*Aim of the exercise*: Every entry below is to be copied exactly as written.

*Input data*:
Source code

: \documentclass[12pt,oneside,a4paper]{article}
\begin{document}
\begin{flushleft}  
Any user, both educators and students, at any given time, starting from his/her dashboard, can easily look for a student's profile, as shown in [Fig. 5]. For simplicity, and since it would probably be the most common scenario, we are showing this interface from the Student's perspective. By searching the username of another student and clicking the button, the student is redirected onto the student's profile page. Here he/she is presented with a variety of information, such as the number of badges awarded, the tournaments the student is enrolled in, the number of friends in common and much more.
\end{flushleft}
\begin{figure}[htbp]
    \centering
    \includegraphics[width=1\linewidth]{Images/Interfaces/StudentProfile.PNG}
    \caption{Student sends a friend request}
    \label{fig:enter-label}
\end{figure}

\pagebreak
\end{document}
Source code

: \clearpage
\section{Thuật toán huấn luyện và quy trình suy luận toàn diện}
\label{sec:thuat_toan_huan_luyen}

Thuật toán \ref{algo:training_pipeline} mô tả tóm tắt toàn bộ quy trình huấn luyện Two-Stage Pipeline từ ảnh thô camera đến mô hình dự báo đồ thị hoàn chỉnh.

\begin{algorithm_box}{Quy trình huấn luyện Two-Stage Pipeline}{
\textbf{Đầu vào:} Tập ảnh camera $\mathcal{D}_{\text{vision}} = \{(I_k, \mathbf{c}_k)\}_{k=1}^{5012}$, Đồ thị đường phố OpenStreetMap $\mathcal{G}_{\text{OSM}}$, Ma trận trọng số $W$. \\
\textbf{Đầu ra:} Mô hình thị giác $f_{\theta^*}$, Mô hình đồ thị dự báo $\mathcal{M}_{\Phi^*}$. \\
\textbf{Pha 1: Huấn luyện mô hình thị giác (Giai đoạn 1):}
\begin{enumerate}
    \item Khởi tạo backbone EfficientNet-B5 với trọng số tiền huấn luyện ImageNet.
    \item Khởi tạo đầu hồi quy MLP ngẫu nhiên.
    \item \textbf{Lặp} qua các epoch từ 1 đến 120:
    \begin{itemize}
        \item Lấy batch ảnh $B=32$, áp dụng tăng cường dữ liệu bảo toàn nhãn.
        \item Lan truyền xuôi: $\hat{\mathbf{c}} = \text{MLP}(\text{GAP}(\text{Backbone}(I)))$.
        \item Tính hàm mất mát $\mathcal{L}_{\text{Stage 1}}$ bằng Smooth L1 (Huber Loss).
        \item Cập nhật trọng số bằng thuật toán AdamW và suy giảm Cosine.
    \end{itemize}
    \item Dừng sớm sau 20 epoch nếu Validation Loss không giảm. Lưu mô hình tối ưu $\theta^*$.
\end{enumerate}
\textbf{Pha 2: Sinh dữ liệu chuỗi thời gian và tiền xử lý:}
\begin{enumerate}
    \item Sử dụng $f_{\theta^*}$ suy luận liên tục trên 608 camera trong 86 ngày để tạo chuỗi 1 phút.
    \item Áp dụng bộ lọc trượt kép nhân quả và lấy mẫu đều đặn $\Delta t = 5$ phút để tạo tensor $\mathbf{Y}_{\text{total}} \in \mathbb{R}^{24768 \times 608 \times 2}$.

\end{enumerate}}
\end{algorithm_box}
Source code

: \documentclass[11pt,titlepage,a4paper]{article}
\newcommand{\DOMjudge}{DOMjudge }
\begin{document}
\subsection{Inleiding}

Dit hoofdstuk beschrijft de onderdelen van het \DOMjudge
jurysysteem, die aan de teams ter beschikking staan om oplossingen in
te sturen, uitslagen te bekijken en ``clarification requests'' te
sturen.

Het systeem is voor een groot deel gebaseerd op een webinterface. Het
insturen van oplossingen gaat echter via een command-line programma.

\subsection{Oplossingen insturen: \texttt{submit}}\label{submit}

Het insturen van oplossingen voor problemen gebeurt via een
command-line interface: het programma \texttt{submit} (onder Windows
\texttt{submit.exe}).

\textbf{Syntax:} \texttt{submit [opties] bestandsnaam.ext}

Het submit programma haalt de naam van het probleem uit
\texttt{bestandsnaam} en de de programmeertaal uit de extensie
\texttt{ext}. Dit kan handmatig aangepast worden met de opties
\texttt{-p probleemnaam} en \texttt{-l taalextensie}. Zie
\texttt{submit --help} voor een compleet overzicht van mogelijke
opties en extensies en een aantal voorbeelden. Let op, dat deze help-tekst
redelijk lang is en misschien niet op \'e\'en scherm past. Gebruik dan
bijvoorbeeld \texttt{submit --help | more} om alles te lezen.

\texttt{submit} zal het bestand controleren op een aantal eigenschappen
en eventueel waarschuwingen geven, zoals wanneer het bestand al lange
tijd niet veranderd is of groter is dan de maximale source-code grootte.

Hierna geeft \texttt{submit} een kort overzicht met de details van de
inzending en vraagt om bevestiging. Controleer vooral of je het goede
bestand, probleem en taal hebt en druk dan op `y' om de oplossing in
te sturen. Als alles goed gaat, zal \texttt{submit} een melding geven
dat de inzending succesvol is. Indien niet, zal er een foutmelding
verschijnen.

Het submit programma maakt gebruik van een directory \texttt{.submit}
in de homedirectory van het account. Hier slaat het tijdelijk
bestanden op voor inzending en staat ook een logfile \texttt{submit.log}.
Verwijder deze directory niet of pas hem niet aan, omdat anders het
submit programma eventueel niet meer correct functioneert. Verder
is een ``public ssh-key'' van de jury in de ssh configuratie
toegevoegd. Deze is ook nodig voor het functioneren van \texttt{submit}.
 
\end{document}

*Result of the exercise*:
Source code

: \documentclass[12pt,oneside,a4paper]{article}
\begin{document}
\begin{flushleft}  
Any user, both educators and students, at any given time, starting from his/her dashboard, can easily look for a student's profile, as shown in [Fig. 5]. For simplicity, and since it would probably be the most common scenario, we are showing this interface from the Student's perspective. By searching the username of another student and clicking the button, the student is redirected onto the student's profile page. Here he/she is presented with a variety of information, such as the number of badges awarded, the tournaments the student is enrolled in, the number of friends in common and much more.
\end{flushleft}
\begin{figure}[htbp]
    \centering
    \includegraphics[width=1\linewidth]{Images/Interfaces/StudentProfile.PNG}
    \caption{Student sends a friend request}
    \label{fig:enter-label}
\end{figure}

\pagebreak
\end{document}
Source code

: \clearpage
\section{Thuật toán huấn luyện và quy trình suy luận toàn diện}
\label{sec:thuat_toan_huan_luyen}

Thuật toán \ref{algo:training_pipeline} mô tả tóm tắt toàn bộ quy trình huấn luyện Two-Stage Pipeline từ ảnh thô camera đến mô hình dự báo đồ thị hoàn chỉnh.

\begin{algorithm_box}{Quy trình huấn luyện Two-Stage Pipeline}{
\textbf{Đầu vào:} Tập ảnh camera $\mathcal{D}_{\text{vision}} = \{(I_k, \mathbf{c}_k)\}_{k=1}^{5012}$, Đồ thị đường phố OpenStreetMap $\mathcal{G}_{\text{OSM}}$, Ma trận trọng số $W$. \\
\textbf{Đầu ra:} Mô hình thị giác $f_{\theta^*}$, Mô hình đồ thị dự báo $\mathcal{M}_{\Phi^*}$. \\
\textbf{Pha 1: Huấn luyện mô hình thị giác (Giai đoạn 1):}
\begin{enumerate}
    \item Khởi tạo backbone EfficientNet-B5 với trọng số tiền huấn luyện ImageNet.
    \item Khởi tạo đầu hồi quy MLP ngẫu nhiên.
    \item \textbf{Lặp} qua các epoch từ 1 đến 120:
    \begin{itemize}
        \item Lấy batch ảnh $B=32$, áp dụng tăng cường dữ liệu bảo toàn nhãn.
        \item Lan truyền xuôi: $\hat{\mathbf{c}} = \text{MLP}(\text{GAP}(\text{Backbone}(I)))$.
        \item Tính hàm mất mát $\mathcal{L}_{\text{Stage 1}}$ bằng Smooth L1 (Huber Loss).
        \item Cập nhật trọng số bằng thuật toán AdamW và suy giảm Cosine.
    \end{itemize}
    \item Dừng sớm sau 20 epoch nếu Validation Loss không giảm. Lưu mô hình tối ưu $\theta^*$.
\end{enumerate}
\textbf{Pha 2: Sinh dữ liệu chuỗi thời gian và tiền xử lý:}
\begin{enumerate}
    \item Sử dụng $f_{\theta^*}$ suy luận liên tục trên 608 camera trong 86 ngày để tạo chuỗi 1 phút.
    \item Áp dụng bộ lọc trượt kép nhân quả và lấy mẫu đều đặn $\Delta t = 5$ phút để tạo tensor $\mathbf{Y}_{\text{total}} \in \mathbb{R}^{24768 \times 608 \times 2}$.

\end{enumerate}}
\end{algorithm_box}
Source code

: \documentclass[11pt,titlepage,a4paper]{article}
\newcommand{\DOMjudge}{DOMjudge }
\begin{document}
\subsection{Inleiding}

Dit hoofdstuk beschrijft de onderdelen van het \DOMjudge
jurysysteem, die aan de teams ter beschikking staan om oplossingen in
te sturen, uitslagen te bekijken en ``clarification requests'' te
sturen.

Het systeem is voor een groot deel gebaseerd op een webinterface. Het
insturen van oplossingen gaat echter via een command-line programma.

\subsection{Oplossingen insturen: \texttt{submit}}\label{submit}

Het insturen van oplossingen voor problemen gebeurt via een
command-line interface: het programma \texttt{submit} (onder Windows
\texttt{submit.exe}).

\textbf{Syntax:} \texttt{submit [opties] bestandsnaam.ext}

Het submit programma haalt de naam van het probleem uit
\texttt{bestandsnaam} en de de programmeertaal uit de extensie
\texttt{ext}. Dit kan handmatig aangepast worden met de opties
\texttt{-p probleemnaam} en \texttt{-l taalextensie}. Zie
\texttt{submit --help} voor een compleet overzicht van mogelijke
opties en extensies en een aantal voorbeelden. Let op, dat deze help-tekst
redelijk lang is en misschien niet op \'e\'en scherm past. Gebruik dan
bijvoorbeeld \texttt{submit --help | more} om alles te lezen.

\texttt{submit} zal het bestand controleren op een aantal eigenschappen
en eventueel waarschuwingen geven, zoals wanneer het bestand al lange
tijd niet veranderd is of groter is dan de maximale source-code grootte.

Hierna geeft \texttt{submit} een kort overzicht met de details van de
inzending en vraagt om bevestiging. Controleer vooral of je het goede
bestand, probleem en taal hebt en druk dan op `y' om de oplossing in
te sturen. Als alles goed gaat, zal \texttt{submit} een melding geven
dat de inzending succesvol is. Indien niet, zal er een foutmelding
verschijnen.

Het submit programma maakt gebruik van een directory \texttt{.submit}
in de homedirectory van het account. Hier slaat het tijdelijk
bestanden op voor inzending en staat ook een logfile \texttt{submit.log}.
Verwijder deze directory niet of pas hem niet aan, omdat anders het
submit programma eventueel niet meer correct functioneert. Verder
is een ``public ssh-key'' van de jury in de ssh configuratie
toegevoegd. Deze is ook nodig voor het functioneren van \texttt{submit}.
 
\end{document}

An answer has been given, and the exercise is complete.